Where does the string "University" occur in the records? Copy each line that holds it.

- DATA PROVIDED
▽

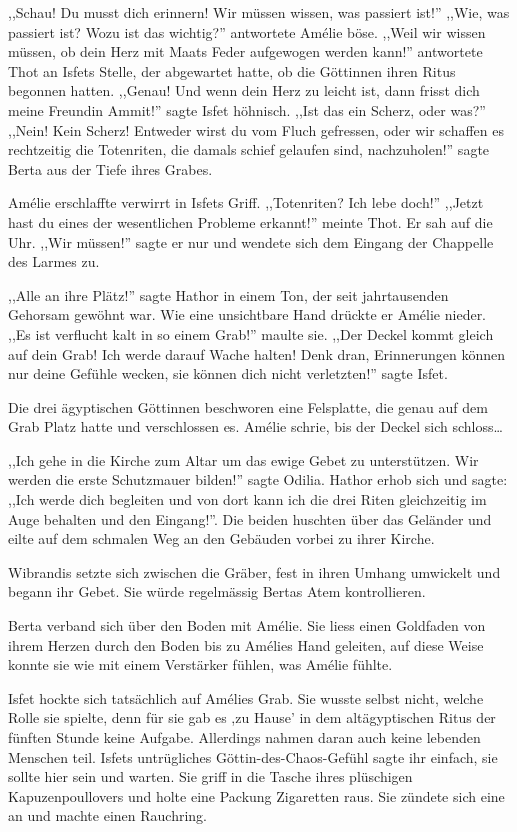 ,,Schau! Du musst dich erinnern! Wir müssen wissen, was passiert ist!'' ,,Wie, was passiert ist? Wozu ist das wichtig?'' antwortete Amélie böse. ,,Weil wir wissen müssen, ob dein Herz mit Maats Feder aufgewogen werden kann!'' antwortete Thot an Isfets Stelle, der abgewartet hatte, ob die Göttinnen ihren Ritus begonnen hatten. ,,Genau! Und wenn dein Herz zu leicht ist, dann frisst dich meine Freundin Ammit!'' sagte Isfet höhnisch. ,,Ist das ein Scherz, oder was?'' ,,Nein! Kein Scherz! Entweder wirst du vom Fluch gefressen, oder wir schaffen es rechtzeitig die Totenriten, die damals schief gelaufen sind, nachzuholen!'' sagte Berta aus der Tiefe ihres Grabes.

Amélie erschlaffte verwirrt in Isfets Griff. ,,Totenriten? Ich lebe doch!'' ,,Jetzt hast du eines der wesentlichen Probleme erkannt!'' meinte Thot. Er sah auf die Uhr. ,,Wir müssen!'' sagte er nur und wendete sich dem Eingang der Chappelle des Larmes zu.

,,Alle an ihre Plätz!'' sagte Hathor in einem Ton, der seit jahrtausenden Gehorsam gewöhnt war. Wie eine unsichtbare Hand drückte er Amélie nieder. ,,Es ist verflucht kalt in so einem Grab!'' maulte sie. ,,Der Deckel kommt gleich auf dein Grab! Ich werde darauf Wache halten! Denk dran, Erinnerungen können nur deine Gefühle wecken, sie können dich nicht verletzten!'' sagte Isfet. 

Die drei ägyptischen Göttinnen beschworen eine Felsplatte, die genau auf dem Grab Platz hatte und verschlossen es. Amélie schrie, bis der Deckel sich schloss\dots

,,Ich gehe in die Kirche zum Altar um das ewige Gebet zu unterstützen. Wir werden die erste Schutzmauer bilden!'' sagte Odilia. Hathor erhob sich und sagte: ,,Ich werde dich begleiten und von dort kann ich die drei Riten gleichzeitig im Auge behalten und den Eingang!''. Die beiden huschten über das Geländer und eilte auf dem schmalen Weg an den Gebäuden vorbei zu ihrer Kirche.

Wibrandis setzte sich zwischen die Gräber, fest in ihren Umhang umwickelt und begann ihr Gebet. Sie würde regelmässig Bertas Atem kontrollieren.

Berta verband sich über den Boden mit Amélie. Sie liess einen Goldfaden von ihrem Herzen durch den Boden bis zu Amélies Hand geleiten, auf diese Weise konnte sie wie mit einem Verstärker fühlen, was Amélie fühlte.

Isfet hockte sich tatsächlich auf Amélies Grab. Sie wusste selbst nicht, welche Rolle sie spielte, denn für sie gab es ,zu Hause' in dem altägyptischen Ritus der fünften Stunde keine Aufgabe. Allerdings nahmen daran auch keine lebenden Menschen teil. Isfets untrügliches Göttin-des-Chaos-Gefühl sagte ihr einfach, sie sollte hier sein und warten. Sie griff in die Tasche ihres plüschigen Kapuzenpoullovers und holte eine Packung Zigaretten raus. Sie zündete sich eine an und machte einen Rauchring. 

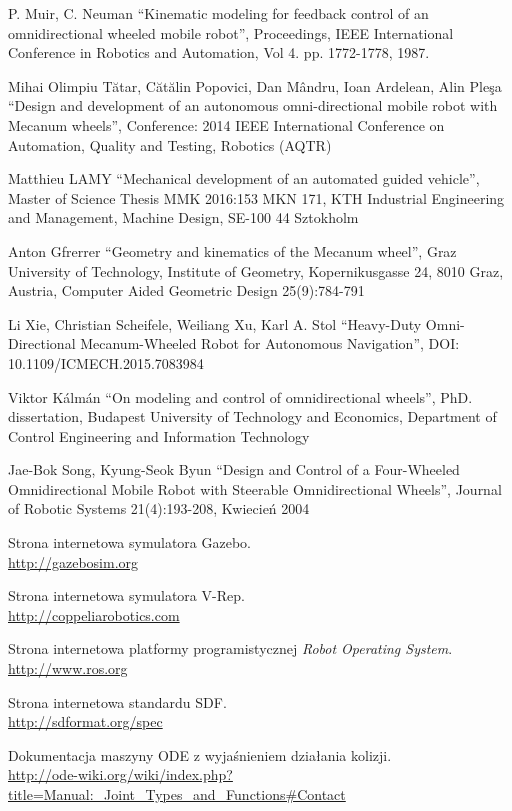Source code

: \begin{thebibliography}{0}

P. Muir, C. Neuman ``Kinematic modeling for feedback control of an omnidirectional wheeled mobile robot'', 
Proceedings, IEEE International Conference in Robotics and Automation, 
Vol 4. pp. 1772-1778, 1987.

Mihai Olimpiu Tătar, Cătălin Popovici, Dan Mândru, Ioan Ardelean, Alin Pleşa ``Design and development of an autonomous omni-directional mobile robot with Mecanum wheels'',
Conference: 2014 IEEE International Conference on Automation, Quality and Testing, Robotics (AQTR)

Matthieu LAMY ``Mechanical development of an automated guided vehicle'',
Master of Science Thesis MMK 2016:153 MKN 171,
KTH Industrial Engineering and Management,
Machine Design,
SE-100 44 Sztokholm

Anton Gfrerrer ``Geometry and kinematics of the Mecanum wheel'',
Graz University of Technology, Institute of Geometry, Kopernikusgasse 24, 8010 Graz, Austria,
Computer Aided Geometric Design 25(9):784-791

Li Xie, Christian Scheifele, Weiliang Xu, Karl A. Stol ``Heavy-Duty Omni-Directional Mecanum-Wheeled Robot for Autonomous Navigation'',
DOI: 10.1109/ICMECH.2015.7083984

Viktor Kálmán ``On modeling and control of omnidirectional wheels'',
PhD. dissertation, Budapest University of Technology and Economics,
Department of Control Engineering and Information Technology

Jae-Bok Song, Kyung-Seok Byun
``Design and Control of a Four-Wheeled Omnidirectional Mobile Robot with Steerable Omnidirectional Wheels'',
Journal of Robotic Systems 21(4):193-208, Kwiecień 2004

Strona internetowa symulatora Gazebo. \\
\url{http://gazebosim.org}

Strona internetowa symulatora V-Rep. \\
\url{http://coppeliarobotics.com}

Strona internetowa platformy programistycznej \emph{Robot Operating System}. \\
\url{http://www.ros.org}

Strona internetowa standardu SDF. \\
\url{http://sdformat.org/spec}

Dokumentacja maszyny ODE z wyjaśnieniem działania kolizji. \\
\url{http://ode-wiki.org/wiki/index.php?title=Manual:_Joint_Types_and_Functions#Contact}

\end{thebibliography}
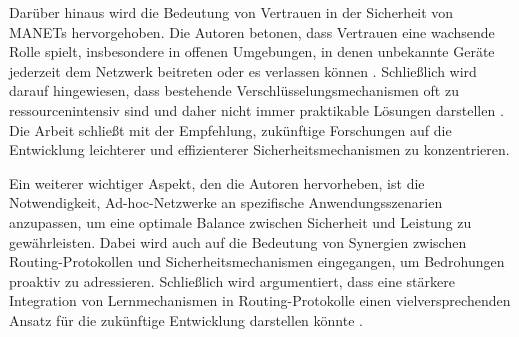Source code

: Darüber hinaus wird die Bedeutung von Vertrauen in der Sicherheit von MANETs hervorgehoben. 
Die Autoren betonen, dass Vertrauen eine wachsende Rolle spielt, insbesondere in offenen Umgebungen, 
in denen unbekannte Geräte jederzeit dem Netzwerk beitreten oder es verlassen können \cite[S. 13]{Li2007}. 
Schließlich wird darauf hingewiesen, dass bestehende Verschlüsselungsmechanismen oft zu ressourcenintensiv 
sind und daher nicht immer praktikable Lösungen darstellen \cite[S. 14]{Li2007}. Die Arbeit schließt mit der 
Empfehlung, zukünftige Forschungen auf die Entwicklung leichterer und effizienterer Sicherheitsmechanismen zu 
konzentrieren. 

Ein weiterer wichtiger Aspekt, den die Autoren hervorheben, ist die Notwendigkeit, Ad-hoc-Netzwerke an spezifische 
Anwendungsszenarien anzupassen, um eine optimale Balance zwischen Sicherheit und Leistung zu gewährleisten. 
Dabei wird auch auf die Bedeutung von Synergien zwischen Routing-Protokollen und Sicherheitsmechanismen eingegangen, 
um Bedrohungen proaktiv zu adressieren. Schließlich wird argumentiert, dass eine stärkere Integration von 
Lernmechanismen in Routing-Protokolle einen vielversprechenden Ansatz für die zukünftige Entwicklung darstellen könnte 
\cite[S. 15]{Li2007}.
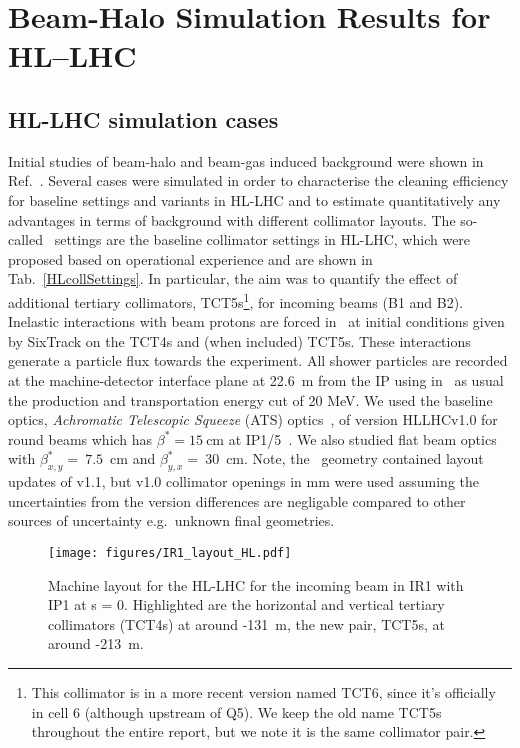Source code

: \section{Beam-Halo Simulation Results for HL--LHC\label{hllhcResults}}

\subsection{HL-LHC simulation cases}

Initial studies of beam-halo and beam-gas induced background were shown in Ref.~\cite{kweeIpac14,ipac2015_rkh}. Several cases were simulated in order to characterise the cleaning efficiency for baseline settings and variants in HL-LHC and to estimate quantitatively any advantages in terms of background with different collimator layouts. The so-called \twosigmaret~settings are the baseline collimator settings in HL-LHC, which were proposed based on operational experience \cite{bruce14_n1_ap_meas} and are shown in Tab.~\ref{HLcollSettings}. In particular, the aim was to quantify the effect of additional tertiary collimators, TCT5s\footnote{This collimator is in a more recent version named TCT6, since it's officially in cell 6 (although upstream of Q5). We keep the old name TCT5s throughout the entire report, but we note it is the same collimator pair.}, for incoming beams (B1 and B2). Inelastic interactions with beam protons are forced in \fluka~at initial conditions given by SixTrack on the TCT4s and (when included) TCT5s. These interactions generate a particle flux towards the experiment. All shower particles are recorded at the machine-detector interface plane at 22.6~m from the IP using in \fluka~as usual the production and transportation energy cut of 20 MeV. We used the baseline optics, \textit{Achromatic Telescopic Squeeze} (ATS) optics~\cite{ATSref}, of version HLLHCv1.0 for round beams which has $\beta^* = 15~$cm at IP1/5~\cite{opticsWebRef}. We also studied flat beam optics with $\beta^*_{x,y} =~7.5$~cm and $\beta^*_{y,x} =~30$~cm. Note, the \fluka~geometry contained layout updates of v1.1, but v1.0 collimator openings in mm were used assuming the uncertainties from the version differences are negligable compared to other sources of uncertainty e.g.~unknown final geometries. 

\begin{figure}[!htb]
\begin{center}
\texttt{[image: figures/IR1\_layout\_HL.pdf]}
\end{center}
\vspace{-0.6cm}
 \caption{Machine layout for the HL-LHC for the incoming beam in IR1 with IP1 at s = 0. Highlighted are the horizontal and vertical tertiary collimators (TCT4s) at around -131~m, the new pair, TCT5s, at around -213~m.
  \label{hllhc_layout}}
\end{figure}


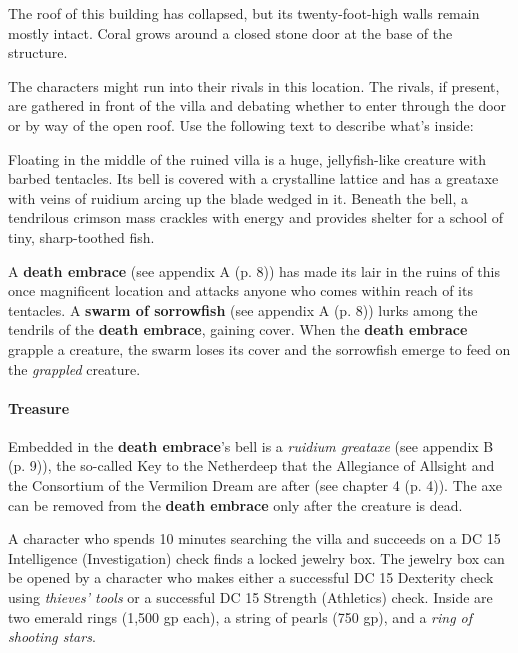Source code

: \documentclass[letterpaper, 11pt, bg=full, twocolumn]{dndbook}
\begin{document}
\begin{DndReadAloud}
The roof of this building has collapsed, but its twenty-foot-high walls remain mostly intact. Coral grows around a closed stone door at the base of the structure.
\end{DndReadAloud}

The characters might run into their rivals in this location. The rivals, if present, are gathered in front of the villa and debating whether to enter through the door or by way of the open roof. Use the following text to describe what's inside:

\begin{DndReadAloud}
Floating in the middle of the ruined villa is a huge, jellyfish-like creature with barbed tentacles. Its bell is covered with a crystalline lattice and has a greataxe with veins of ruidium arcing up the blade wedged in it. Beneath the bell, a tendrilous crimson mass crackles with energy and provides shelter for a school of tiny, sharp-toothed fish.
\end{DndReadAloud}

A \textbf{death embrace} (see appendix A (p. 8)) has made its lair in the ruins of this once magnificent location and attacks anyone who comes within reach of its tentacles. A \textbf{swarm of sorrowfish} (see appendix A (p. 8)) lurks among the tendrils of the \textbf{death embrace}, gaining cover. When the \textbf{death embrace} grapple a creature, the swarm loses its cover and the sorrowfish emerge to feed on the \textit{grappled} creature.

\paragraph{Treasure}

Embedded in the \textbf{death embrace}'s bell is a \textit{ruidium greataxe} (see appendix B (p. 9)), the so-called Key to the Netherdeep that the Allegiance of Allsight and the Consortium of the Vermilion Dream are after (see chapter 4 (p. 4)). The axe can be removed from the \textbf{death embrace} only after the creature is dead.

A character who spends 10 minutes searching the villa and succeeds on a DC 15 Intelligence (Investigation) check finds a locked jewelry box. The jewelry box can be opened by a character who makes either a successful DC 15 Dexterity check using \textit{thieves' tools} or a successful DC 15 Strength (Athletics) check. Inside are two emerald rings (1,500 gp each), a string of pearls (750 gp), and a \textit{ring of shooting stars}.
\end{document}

△

- SOLVED PROBLEM
Graz University of Technology, Institute of Geometry, Kopernikusgasse 24, 8010 Graz, Austria,
PhD. dissertation, Budapest University of Technology and Economics,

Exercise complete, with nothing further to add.